Really, don’t panic is the best advice I can give to a student.
I know y’all get frustrated. I know you get worried, anxious, upset, mad, sad and all the other stuff. But, if you can avoid panic, you’ll be fine.
The thing about philosophy is that it isn’t like many other courses. There IS an objective element to it (who said what etc..) but, in many ways it’s about comparing and contrasting arguments.
It’s funny, it’s kind of true, and it gives you the definition of an argument — which is not, really — a fight.
When you’re tackling a new philosophical article, ask yourself a couple of key questions…
1) What is the author trying to prove (usually they’ll say something like “I intend to show…” or “I intend to support the idea that..” etc. This is, for the most part, their conclusion.
2) What evidence or reasoning does the author supply to support their conclusion?

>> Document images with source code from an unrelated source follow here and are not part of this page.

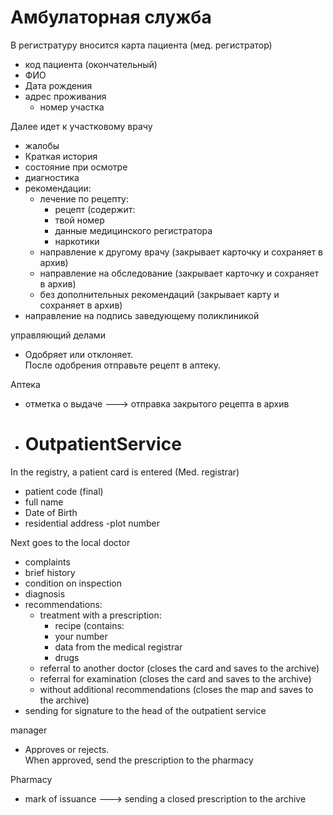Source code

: # Амбулаторная служба


В регистратуру вносится карта пациента (мед. регистратор)
- код пациента (окончательный)
- ФИО
- Дата рождения
- адрес проживания
  - номер участка

Далее идет к участковому врачу
- жалобы
- Краткая история
- состояние при осмотре
- диагностика
- рекомендации:
  - лечение по рецепту:
    - рецепт (содержит:
    - твой номер
    - данные медицинского регистратора
    - наркотики
  - направление к другому врачу (закрывает карточку и сохраняет в архив)
  - направление на обследование (закрывает карточку и сохраняет в архив)
  - без дополнительных рекомендаций (закрывает карту и сохраняет в архив)
- направление на подпись заведующему поликлиникой

управляющий делами
- Одобряет или отклоняет.\
  После одобрения отправьте рецепт в аптеку.

Аптека
- отметка о выдаче ---> отправка закрытого рецепта в архив

- # OutpatientService

In the registry, a patient card is entered (Med. registrar)
- patient code (final)
- full name
- Date of Birth
- residential address
  -plot number

Next goes to the local doctor
- complaints
- brief history
- condition on inspection
- diagnosis
- recommendations:
  - treatment with a prescription:
    - recipe (contains:
    - your number
    - data from the medical registrar
    - drugs
  - referral to another doctor (closes the card and saves to the archive)
  - referral for examination (closes the card and saves to the archive)
  - without additional recommendations (closes the map and saves to the archive)
- sending for signature to the head of the outpatient service

manager
- Approves or rejects.\
  When approved, send the prescription to the pharmacy

Pharmacy
- mark of issuance ---> sending a closed prescription to the archive
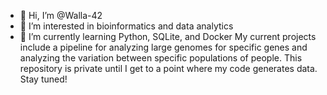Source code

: - 👋 Hi, I’m @Walla-42
- 👀 I’m interested in bioinformatics and data analytics 
- 🌱 I’m currently learning Python, SQLite, and Docker
My current projects include a pipeline for analyzing large genomes for specific genes and analyzing the variation between specific populations of people. This repository is private until I get to a point where my code generates data. Stay tuned!
<!---
Walla-42/Walla-42 is a ✨ special ✨ repository because its `README.md` (this file) appears on your GitHub profile.
You can click the Preview link to take a look at your changes.
--->
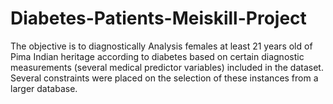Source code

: # Diabetes-Patients-Meiskill-Project
The objective is to diagnostically Analysis females at least 21 years old of Pima  Indian heritage according to diabetes based on certain diagnostic measurements  (several medical predictor variables) included in the dataset. Several constraints  were placed on the selection of these instances from a larger database.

If you can get those things down for an article, you’ll be on your way.
AFTER you figure out what the article is trying to say, THEN you should look at whether or not the premises support the conclusion. Are there alternative (and conflicting) conclusions that could come from those same premisies?
THEN, ask yourself if the premises themselves are solid, or do you have counter-evidence that will negate the value of a premise or premises.
FINALLY — ask yourself, what would happen if this conclusion actually IS the way the world works — (what if everyone adopted this theory, acted in this way, etc..) — that’s usually the basis for an objection, if you haven’t found a problem with a premise or the pattern of reasoning.